* [GOAL OF THE EXERCISE]:
Would you set down every entry again, exactly as written?

[Saved data entries]
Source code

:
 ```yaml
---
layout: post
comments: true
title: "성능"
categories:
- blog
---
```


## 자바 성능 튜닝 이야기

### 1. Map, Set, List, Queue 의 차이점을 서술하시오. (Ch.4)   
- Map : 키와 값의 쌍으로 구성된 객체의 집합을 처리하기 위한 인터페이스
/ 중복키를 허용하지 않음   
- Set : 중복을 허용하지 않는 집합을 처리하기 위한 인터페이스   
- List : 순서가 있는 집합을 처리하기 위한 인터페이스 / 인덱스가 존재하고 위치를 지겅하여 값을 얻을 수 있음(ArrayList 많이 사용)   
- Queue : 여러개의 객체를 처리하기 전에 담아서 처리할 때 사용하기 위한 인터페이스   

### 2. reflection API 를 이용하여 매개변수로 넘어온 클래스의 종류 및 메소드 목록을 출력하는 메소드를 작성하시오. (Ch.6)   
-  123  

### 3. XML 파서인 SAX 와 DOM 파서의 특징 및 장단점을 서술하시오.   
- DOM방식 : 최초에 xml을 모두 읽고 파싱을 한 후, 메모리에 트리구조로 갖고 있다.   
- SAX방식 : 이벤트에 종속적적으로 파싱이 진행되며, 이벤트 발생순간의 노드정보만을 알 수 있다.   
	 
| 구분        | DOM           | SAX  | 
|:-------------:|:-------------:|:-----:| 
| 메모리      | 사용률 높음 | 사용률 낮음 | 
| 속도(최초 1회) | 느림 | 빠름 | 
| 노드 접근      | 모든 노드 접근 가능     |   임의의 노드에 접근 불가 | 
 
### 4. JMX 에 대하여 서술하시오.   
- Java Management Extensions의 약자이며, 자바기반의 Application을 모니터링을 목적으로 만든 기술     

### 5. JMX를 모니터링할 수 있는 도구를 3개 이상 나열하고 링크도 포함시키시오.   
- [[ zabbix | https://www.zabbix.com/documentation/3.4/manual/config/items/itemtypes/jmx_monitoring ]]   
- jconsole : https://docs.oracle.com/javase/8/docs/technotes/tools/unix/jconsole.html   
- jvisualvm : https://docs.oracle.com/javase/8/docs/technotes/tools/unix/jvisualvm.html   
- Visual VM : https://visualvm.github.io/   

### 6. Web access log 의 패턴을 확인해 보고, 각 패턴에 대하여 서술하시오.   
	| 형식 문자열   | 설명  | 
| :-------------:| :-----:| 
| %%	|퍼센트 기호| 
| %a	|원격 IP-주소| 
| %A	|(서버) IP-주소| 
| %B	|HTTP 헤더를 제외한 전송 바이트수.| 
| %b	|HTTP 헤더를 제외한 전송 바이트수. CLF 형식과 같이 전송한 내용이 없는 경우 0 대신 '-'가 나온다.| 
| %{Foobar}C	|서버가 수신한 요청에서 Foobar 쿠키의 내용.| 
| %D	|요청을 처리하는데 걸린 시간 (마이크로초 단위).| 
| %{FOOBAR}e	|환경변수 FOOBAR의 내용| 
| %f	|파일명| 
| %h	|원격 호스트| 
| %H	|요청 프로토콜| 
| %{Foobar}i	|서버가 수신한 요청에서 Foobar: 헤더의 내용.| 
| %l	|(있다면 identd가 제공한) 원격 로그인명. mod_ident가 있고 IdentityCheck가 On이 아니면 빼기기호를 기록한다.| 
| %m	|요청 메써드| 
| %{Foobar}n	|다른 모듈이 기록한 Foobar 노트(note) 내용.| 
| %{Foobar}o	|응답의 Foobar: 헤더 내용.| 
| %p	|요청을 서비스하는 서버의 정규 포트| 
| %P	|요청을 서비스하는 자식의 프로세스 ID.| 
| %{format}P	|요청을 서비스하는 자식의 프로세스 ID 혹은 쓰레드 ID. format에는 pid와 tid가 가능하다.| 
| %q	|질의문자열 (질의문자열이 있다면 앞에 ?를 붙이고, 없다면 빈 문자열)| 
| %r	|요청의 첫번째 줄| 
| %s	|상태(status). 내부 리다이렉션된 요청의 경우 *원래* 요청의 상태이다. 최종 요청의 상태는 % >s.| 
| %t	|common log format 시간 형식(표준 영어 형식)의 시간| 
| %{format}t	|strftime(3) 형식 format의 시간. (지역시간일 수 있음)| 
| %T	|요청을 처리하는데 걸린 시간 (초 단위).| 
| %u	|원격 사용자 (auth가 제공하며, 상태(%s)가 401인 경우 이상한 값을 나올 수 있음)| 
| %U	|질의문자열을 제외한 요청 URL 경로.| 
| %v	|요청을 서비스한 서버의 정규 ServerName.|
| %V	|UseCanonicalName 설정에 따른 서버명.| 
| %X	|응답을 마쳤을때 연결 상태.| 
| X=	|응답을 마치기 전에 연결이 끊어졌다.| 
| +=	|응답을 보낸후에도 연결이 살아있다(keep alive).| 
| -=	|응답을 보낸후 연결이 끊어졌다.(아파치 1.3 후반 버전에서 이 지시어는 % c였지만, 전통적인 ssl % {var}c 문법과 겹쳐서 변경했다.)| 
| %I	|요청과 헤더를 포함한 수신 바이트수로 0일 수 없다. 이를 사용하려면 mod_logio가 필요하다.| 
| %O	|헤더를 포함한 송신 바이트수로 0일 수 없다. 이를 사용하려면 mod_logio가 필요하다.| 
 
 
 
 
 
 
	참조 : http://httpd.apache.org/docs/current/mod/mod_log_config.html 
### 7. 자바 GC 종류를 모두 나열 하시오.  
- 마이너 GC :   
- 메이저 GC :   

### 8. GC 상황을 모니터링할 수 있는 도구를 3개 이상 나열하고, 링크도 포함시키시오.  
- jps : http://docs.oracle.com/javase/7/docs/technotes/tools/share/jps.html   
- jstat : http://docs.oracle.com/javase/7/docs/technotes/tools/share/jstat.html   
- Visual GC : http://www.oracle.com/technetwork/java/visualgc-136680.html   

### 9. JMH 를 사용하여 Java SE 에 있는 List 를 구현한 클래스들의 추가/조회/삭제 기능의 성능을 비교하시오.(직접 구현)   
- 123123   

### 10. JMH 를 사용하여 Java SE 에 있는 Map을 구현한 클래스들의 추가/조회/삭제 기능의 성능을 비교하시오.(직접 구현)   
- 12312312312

* [RESPONSE BELOW]:
Source code

:
 ```yaml
---
layout: post
comments: true
title: "성능"
categories:
- blog
---
```


## 자바 성능 튜닝 이야기

### 1. Map, Set, List, Queue 의 차이점을 서술하시오. (Ch.4)   
- Map : 키와 값의 쌍으로 구성된 객체의 집합을 처리하기 위한 인터페이스
/ 중복키를 허용하지 않음   
- Set : 중복을 허용하지 않는 집합을 처리하기 위한 인터페이스   
- List : 순서가 있는 집합을 처리하기 위한 인터페이스 / 인덱스가 존재하고 위치를 지겅하여 값을 얻을 수 있음(ArrayList 많이 사용)   
- Queue : 여러개의 객체를 처리하기 전에 담아서 처리할 때 사용하기 위한 인터페이스   

### 2. reflection API 를 이용하여 매개변수로 넘어온 클래스의 종류 및 메소드 목록을 출력하는 메소드를 작성하시오. (Ch.6)   
-  123  

### 3. XML 파서인 SAX 와 DOM 파서의 특징 및 장단점을 서술하시오.   
- DOM방식 : 최초에 xml을 모두 읽고 파싱을 한 후, 메모리에 트리구조로 갖고 있다.   
- SAX방식 : 이벤트에 종속적적으로 파싱이 진행되며, 이벤트 발생순간의 노드정보만을 알 수 있다.   
	 
| 구분        | DOM           | SAX  | 
|:-------------:|:-------------:|:-----:| 
| 메모리      | 사용률 높음 | 사용률 낮음 | 
| 속도(최초 1회) | 느림 | 빠름 | 
| 노드 접근      | 모든 노드 접근 가능     |   임의의 노드에 접근 불가 | 
 
### 4. JMX 에 대하여 서술하시오.   
- Java Management Extensions의 약자이며, 자바기반의 Application을 모니터링을 목적으로 만든 기술     

### 5. JMX를 모니터링할 수 있는 도구를 3개 이상 나열하고 링크도 포함시키시오.   
- [[ zabbix | https://www.zabbix.com/documentation/3.4/manual/config/items/itemtypes/jmx_monitoring ]]   
- jconsole : https://docs.oracle.com/javase/8/docs/technotes/tools/unix/jconsole.html   
- jvisualvm : https://docs.oracle.com/javase/8/docs/technotes/tools/unix/jvisualvm.html   
- Visual VM : https://visualvm.github.io/   

### 6. Web access log 의 패턴을 확인해 보고, 각 패턴에 대하여 서술하시오.   
	| 형식 문자열   | 설명  | 
| :-------------:| :-----:| 
| %%	|퍼센트 기호| 
| %a	|원격 IP-주소| 
| %A	|(서버) IP-주소| 
| %B	|HTTP 헤더를 제외한 전송 바이트수.| 
| %b	|HTTP 헤더를 제외한 전송 바이트수. CLF 형식과 같이 전송한 내용이 없는 경우 0 대신 '-'가 나온다.| 
| %{Foobar}C	|서버가 수신한 요청에서 Foobar 쿠키의 내용.| 
| %D	|요청을 처리하는데 걸린 시간 (마이크로초 단위).| 
| %{FOOBAR}e	|환경변수 FOOBAR의 내용| 
| %f	|파일명| 
| %h	|원격 호스트| 
| %H	|요청 프로토콜| 
| %{Foobar}i	|서버가 수신한 요청에서 Foobar: 헤더의 내용.| 
| %l	|(있다면 identd가 제공한) 원격 로그인명. mod_ident가 있고 IdentityCheck가 On이 아니면 빼기기호를 기록한다.| 
| %m	|요청 메써드| 
| %{Foobar}n	|다른 모듈이 기록한 Foobar 노트(note) 내용.| 
| %{Foobar}o	|응답의 Foobar: 헤더 내용.| 
| %p	|요청을 서비스하는 서버의 정규 포트| 
| %P	|요청을 서비스하는 자식의 프로세스 ID.| 
| %{format}P	|요청을 서비스하는 자식의 프로세스 ID 혹은 쓰레드 ID. format에는 pid와 tid가 가능하다.| 
| %q	|질의문자열 (질의문자열이 있다면 앞에 ?를 붙이고, 없다면 빈 문자열)| 
| %r	|요청의 첫번째 줄| 
| %s	|상태(status). 내부 리다이렉션된 요청의 경우 *원래* 요청의 상태이다. 최종 요청의 상태는 % >s.| 
| %t	|common log format 시간 형식(표준 영어 형식)의 시간| 
| %{format}t	|strftime(3) 형식 format의 시간. (지역시간일 수 있음)| 
| %T	|요청을 처리하는데 걸린 시간 (초 단위).| 
| %u	|원격 사용자 (auth가 제공하며, 상태(%s)가 401인 경우 이상한 값을 나올 수 있음)| 
| %U	|질의문자열을 제외한 요청 URL 경로.| 
| %v	|요청을 서비스한 서버의 정규 ServerName.|
| %V	|UseCanonicalName 설정에 따른 서버명.| 
| %X	|응답을 마쳤을때 연결 상태.| 
| X=	|응답을 마치기 전에 연결이 끊어졌다.| 
| +=	|응답을 보낸후에도 연결이 살아있다(keep alive).| 
| -=	|응답을 보낸후 연결이 끊어졌다.(아파치 1.3 후반 버전에서 이 지시어는 % c였지만, 전통적인 ssl % {var}c 문법과 겹쳐서 변경했다.)| 
| %I	|요청과 헤더를 포함한 수신 바이트수로 0일 수 없다. 이를 사용하려면 mod_logio가 필요하다.| 
| %O	|헤더를 포함한 송신 바이트수로 0일 수 없다. 이를 사용하려면 mod_logio가 필요하다.| 
 
 
 
 
 
 
	참조 : http://httpd.apache.org/docs/current/mod/mod_log_config.html 
### 7. 자바 GC 종류를 모두 나열 하시오.  
- 마이너 GC :   
- 메이저 GC :   

### 8. GC 상황을 모니터링할 수 있는 도구를 3개 이상 나열하고, 링크도 포함시키시오.  
- jps : http://docs.oracle.com/javase/7/docs/technotes/tools/share/jps.html   
- jstat : http://docs.oracle.com/javase/7/docs/technotes/tools/share/jstat.html   
- Visual GC : http://www.oracle.com/technetwork/java/visualgc-136680.html   

### 9. JMH 를 사용하여 Java SE 에 있는 List 를 구현한 클래스들의 추가/조회/삭제 기능의 성능을 비교하시오.(직접 구현)   
- 123123   

### 10. JMH 를 사용하여 Java SE 에 있는 Map을 구현한 클래스들의 추가/조회/삭제 기능의 성능을 비교하시오.(직접 구현)   
- 12312312312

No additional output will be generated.